··· AVAILABLE DATA ···
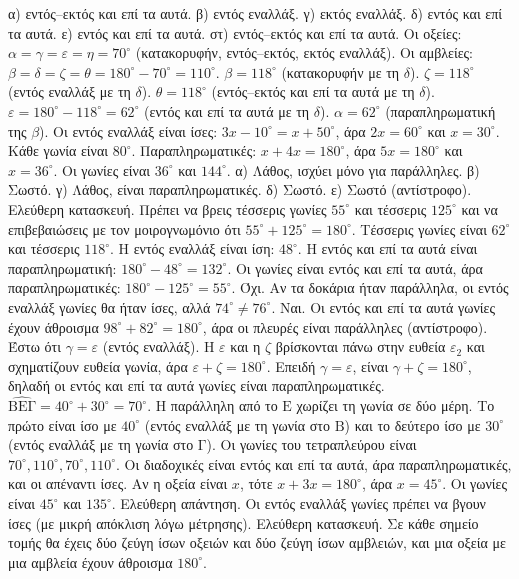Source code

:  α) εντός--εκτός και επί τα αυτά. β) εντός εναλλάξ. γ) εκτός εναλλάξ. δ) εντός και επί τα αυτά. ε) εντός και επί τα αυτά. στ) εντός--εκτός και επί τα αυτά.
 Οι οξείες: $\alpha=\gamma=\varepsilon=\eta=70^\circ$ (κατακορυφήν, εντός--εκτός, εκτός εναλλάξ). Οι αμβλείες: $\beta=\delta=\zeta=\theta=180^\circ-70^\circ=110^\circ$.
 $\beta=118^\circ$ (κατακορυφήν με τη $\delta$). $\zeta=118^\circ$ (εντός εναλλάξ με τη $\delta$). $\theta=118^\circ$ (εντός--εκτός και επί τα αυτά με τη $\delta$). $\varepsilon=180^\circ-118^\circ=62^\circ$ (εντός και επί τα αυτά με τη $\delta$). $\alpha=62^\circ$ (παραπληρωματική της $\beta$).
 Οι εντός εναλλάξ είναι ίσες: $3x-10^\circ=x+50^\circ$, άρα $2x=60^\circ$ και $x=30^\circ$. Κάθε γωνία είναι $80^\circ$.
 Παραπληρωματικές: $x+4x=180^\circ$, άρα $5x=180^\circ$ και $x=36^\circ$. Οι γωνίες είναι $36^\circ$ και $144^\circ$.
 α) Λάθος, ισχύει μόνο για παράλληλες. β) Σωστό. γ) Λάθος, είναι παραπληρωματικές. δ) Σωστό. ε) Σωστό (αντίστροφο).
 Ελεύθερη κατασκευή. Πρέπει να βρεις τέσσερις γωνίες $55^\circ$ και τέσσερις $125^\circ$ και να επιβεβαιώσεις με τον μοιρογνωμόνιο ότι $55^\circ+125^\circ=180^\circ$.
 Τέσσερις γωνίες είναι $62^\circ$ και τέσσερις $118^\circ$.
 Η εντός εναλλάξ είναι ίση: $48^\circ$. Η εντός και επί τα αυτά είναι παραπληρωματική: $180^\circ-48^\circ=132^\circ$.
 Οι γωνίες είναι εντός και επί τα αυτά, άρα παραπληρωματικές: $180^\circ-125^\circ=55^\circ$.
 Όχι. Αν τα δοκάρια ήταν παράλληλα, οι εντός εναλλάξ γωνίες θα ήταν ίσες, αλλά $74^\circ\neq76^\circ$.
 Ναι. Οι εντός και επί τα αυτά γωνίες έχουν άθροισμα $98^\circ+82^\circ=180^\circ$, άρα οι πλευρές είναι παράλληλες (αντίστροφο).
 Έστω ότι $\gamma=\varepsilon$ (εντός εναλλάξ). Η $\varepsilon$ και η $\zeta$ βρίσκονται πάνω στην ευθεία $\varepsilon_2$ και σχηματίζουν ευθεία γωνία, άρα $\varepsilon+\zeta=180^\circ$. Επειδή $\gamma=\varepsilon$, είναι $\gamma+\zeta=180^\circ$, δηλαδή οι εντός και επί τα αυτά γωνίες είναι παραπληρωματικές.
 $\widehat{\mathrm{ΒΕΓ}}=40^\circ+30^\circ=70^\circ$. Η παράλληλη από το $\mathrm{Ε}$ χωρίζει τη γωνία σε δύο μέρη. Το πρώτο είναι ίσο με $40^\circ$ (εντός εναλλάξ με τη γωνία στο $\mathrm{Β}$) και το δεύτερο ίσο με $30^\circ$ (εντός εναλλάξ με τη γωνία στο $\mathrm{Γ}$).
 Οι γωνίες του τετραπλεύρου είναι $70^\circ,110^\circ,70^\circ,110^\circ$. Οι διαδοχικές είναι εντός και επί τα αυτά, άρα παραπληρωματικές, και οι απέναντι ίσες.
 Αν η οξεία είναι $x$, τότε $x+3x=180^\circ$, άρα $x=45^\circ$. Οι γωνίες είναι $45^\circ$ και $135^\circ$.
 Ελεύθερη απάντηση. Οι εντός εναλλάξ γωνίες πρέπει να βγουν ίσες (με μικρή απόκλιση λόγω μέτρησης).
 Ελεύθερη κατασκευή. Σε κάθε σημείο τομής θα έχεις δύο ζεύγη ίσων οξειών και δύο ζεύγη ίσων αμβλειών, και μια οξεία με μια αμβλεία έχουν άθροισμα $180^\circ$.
···
PROMPT »
Reproduce the listing in full and exactly, excluding any pictures it holds.

OUTPUT OF THE TASK »
Source code

:  α) εντός--εκτός και επί τα αυτά. β) εντός εναλλάξ. γ) εκτός εναλλάξ. δ) εντός και επί τα αυτά. ε) εντός και επί τα αυτά. στ) εντός--εκτός και επί τα αυτά.
 Οι οξείες: $\alpha=\gamma=\varepsilon=\eta=70^\circ$ (κατακορυφήν, εντός--εκτός, εκτός εναλλάξ). Οι αμβλείες: $\beta=\delta=\zeta=\theta=180^\circ-70^\circ=110^\circ$.
 $\beta=118^\circ$ (κατακορυφήν με τη $\delta$). $\zeta=118^\circ$ (εντός εναλλάξ με τη $\delta$). $\theta=118^\circ$ (εντός--εκτός και επί τα αυτά με τη $\delta$). $\varepsilon=180^\circ-118^\circ=62^\circ$ (εντός και επί τα αυτά με τη $\delta$). $\alpha=62^\circ$ (παραπληρωματική της $\beta$).
 Οι εντός εναλλάξ είναι ίσες: $3x-10^\circ=x+50^\circ$, άρα $2x=60^\circ$ και $x=30^\circ$. Κάθε γωνία είναι $80^\circ$.
 Παραπληρωματικές: $x+4x=180^\circ$, άρα $5x=180^\circ$ και $x=36^\circ$. Οι γωνίες είναι $36^\circ$ και $144^\circ$.
 α) Λάθος, ισχύει μόνο για παράλληλες. β) Σωστό. γ) Λάθος, είναι παραπληρωματικές. δ) Σωστό. ε) Σωστό (αντίστροφο).
 Ελεύθερη κατασκευή. Πρέπει να βρεις τέσσερις γωνίες $55^\circ$ και τέσσερις $125^\circ$ και να επιβεβαιώσεις με τον μοιρογνωμόνιο ότι $55^\circ+125^\circ=180^\circ$.
 Τέσσερις γωνίες είναι $62^\circ$ και τέσσερις $118^\circ$.
 Η εντός εναλλάξ είναι ίση: $48^\circ$. Η εντός και επί τα αυτά είναι παραπληρωματική: $180^\circ-48^\circ=132^\circ$.
 Οι γωνίες είναι εντός και επί τα αυτά, άρα παραπληρωματικές: $180^\circ-125^\circ=55^\circ$.
 Όχι. Αν τα δοκάρια ήταν παράλληλα, οι εντός εναλλάξ γωνίες θα ήταν ίσες, αλλά $74^\circ\neq76^\circ$.
 Ναι. Οι εντός και επί τα αυτά γωνίες έχουν άθροισμα $98^\circ+82^\circ=180^\circ$, άρα οι πλευρές είναι παράλληλες (αντίστροφο).
 Έστω ότι $\gamma=\varepsilon$ (εντός εναλλάξ). Η $\varepsilon$ και η $\zeta$ βρίσκονται πάνω στην ευθεία $\varepsilon_2$ και σχηματίζουν ευθεία γωνία, άρα $\varepsilon+\zeta=180^\circ$. Επειδή $\gamma=\varepsilon$, είναι $\gamma+\zeta=180^\circ$, δηλαδή οι εντός και επί τα αυτά γωνίες είναι παραπληρωματικές.
 $\widehat{\mathrm{ΒΕΓ}}=40^\circ+30^\circ=70^\circ$. Η παράλληλη από το $\mathrm{Ε}$ χωρίζει τη γωνία σε δύο μέρη. Το πρώτο είναι ίσο με $40^\circ$ (εντός εναλλάξ με τη γωνία στο $\mathrm{Β}$) και το δεύτερο ίσο με $30^\circ$ (εντός εναλλάξ με τη γωνία στο $\mathrm{Γ}$).
 Οι γωνίες του τετραπλεύρου είναι $70^\circ,110^\circ,70^\circ,110^\circ$. Οι διαδοχικές είναι εντός και επί τα αυτά, άρα παραπληρωματικές, και οι απέναντι ίσες.
 Αν η οξεία είναι $x$, τότε $x+3x=180^\circ$, άρα $x=45^\circ$. Οι γωνίες είναι $45^\circ$ και $135^\circ$.
 Ελεύθερη απάντηση. Οι εντός εναλλάξ γωνίες πρέπει να βγουν ίσες (με μικρή απόκλιση λόγω μέτρησης).
 Ελεύθερη κατασκευή. Σε κάθε σημείο τομής θα έχεις δύο ζεύγη ίσων οξειών και δύο ζεύγη ίσων αμβλειών, και μια οξεία με μια αμβλεία έχουν άθροισμα $180^\circ$.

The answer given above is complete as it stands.